## TASK STATEMENT
No pictures should appear in the copy; otherwise retype the entries exactly.

=-=-=-=-=

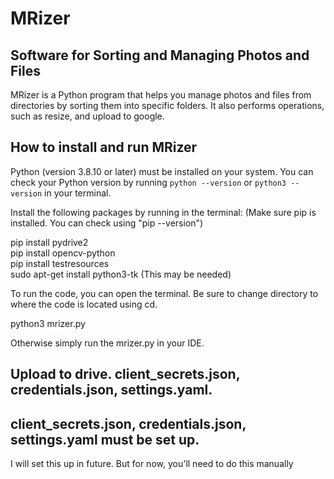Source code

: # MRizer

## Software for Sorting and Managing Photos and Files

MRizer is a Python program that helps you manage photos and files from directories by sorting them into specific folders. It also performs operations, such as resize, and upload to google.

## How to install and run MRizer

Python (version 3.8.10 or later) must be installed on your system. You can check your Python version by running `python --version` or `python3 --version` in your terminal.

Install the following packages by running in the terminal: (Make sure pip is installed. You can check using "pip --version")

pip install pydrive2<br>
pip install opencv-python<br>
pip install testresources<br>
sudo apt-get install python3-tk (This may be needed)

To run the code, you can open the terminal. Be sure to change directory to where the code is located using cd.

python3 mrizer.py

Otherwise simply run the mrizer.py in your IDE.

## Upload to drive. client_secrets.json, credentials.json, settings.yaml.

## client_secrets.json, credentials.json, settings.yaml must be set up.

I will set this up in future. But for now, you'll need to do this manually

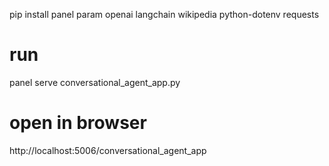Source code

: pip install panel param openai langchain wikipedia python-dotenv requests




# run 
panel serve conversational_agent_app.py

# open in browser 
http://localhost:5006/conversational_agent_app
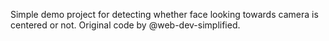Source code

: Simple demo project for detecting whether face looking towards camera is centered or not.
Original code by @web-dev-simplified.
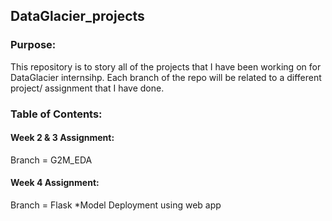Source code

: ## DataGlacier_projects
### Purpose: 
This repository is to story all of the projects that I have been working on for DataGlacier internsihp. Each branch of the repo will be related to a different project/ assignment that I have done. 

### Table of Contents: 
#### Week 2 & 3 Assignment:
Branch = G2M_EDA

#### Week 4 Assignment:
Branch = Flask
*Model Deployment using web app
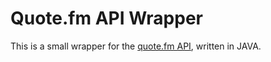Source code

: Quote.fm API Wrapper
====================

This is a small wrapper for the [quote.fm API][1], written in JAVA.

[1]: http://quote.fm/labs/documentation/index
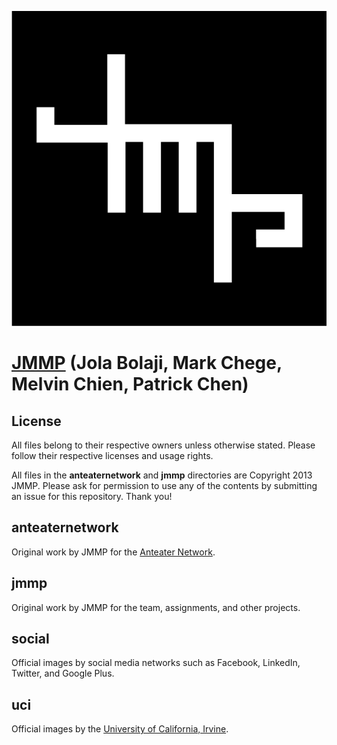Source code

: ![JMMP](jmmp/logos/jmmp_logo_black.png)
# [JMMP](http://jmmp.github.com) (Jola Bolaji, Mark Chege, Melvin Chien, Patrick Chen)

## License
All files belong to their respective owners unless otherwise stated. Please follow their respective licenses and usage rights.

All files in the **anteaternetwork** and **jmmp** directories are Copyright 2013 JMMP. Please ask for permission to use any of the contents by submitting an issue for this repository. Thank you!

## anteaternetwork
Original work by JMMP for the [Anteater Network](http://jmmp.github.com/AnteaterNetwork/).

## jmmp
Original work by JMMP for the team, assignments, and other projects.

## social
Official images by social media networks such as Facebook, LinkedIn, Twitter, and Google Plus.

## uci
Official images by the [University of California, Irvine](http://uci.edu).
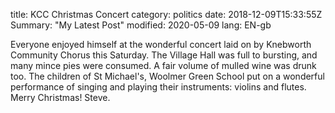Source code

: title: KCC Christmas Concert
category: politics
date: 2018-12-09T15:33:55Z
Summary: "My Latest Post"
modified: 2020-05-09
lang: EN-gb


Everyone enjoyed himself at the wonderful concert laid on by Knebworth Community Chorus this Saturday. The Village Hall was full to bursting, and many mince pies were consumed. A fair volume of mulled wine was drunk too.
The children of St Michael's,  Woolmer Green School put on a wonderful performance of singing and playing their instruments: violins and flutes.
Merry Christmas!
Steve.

=-=-=-=-=

## OUTPUT OF THE EXERCISE
Source code

: # MRizer

## Software for Sorting and Managing Photos and Files

MRizer is a Python program that helps you manage photos and files from directories by sorting them into specific folders. It also performs operations, such as resize, and upload to google.

## How to install and run MRizer

Python (version 3.8.10 or later) must be installed on your system. You can check your Python version by running `python --version` or `python3 --version` in your terminal.

Install the following packages by running in the terminal: (Make sure pip is installed. You can check using "pip --version")

pip install pydrive2<br>
pip install opencv-python<br>
pip install testresources<br>
sudo apt-get install python3-tk (This may be needed)

To run the code, you can open the terminal. Be sure to change directory to where the code is located using cd.

python3 mrizer.py

Otherwise simply run the mrizer.py in your IDE.

## Upload to drive. client_secrets.json, credentials.json, settings.yaml.

## client_secrets.json, credentials.json, settings.yaml must be set up.

I will set this up in future. But for now, you'll need to do this manually

Source code

: pip install panel param openai langchain wikipedia python-dotenv requests




# run 
panel serve conversational_agent_app.py

# open in browser 
http://localhost:5006/conversational_agent_app
Source code

: Simple demo project for detecting whether face looking towards camera is centered or not.
Original code by @web-dev-simplified.
Source code

: ## DataGlacier_projects
### Purpose: 
This repository is to story all of the projects that I have been working on for DataGlacier internsihp. Each branch of the repo will be related to a different project/ assignment that I have done. 

### Table of Contents: 
#### Week 2 & 3 Assignment:
Branch = G2M_EDA

#### Week 4 Assignment:
Branch = Flask
*Model Deployment using web app
Source code

: Quote.fm API Wrapper
====================

This is a small wrapper for the [quote.fm API][1], written in JAVA.

[1]: http://quote.fm/labs/documentation/index
Source code

: ![JMMP](jmmp/logos/jmmp_logo_black.png)
# [JMMP](http://jmmp.github.com) (Jola Bolaji, Mark Chege, Melvin Chien, Patrick Chen)

## License
All files belong to their respective owners unless otherwise stated. Please follow their respective licenses and usage rights.

All files in the **anteaternetwork** and **jmmp** directories are Copyright 2013 JMMP. Please ask for permission to use any of the contents by submitting an issue for this repository. Thank you!

## anteaternetwork
Original work by JMMP for the [Anteater Network](http://jmmp.github.com/AnteaterNetwork/).

## jmmp
Original work by JMMP for the team, assignments, and other projects.

## social
Official images by social media networks such as Facebook, LinkedIn, Twitter, and Google Plus.

## uci
Official images by the [University of California, Irvine](http://uci.edu).
Source code

: title: KCC Christmas Concert
category: politics
date: 2018-12-09T15:33:55Z
Summary: "My Latest Post"
modified: 2020-05-09
lang: EN-gb


Everyone enjoyed himself at the wonderful concert laid on by Knebworth Community Chorus this Saturday. The Village Hall was full to bursting, and many mince pies were consumed. A fair volume of mulled wine was drunk too.
The children of St Michael's,  Woolmer Green School put on a wonderful performance of singing and playing their instruments: violins and flutes.
Merry Christmas!
Steve.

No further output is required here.